### Exercise aim
Take the line containing "7924BBA8-1913-4B0E-8E6F-6F45CE499731 | Microsoft" and every line after it to the end of the data, and write them out exactly as they appear.

[Opening Source material section]

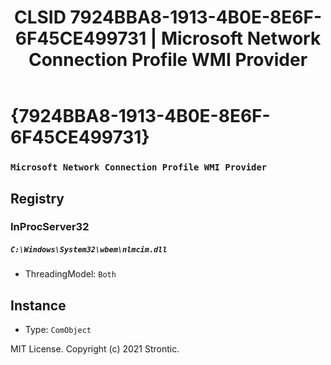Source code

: ﻿---
title: "CLSID 7924BBA8-1913-4B0E-8E6F-6F45CE499731 | Microsoft Network Connection Profile WMI Provider"
excerpt: What is COM-Object CLSID 7924BBA8-1913-4B0E-8E6F-6F45CE499731?
---

# {7924BBA8-1913-4B0E-8E6F-6F45CE499731}

### `Microsoft Network Connection Profile WMI Provider`

## Registry


### InProcServer32

##### `C:\Windows\System32\wbem\nlmcim.dll`
* ThreadingModel: `Both`

## Instance

* Type: `ComObject`

MIT License. Copyright (c) 2021 Strontic.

[Closing Source material section]

### Solution
title: "CLSID 7924BBA8-1913-4B0E-8E6F-6F45CE499731 | Microsoft Network Connection Profile WMI Provider"
excerpt: What is COM-Object CLSID 7924BBA8-1913-4B0E-8E6F-6F45CE499731?
---

# {7924BBA8-1913-4B0E-8E6F-6F45CE499731}

### `Microsoft Network Connection Profile WMI Provider`

## Registry


### InProcServer32

##### `C:\Windows\System32\wbem\nlmcim.dll`
* ThreadingModel: `Both`

## Instance

* Type: `ComObject`

MIT License. Copyright (c) 2021 Strontic.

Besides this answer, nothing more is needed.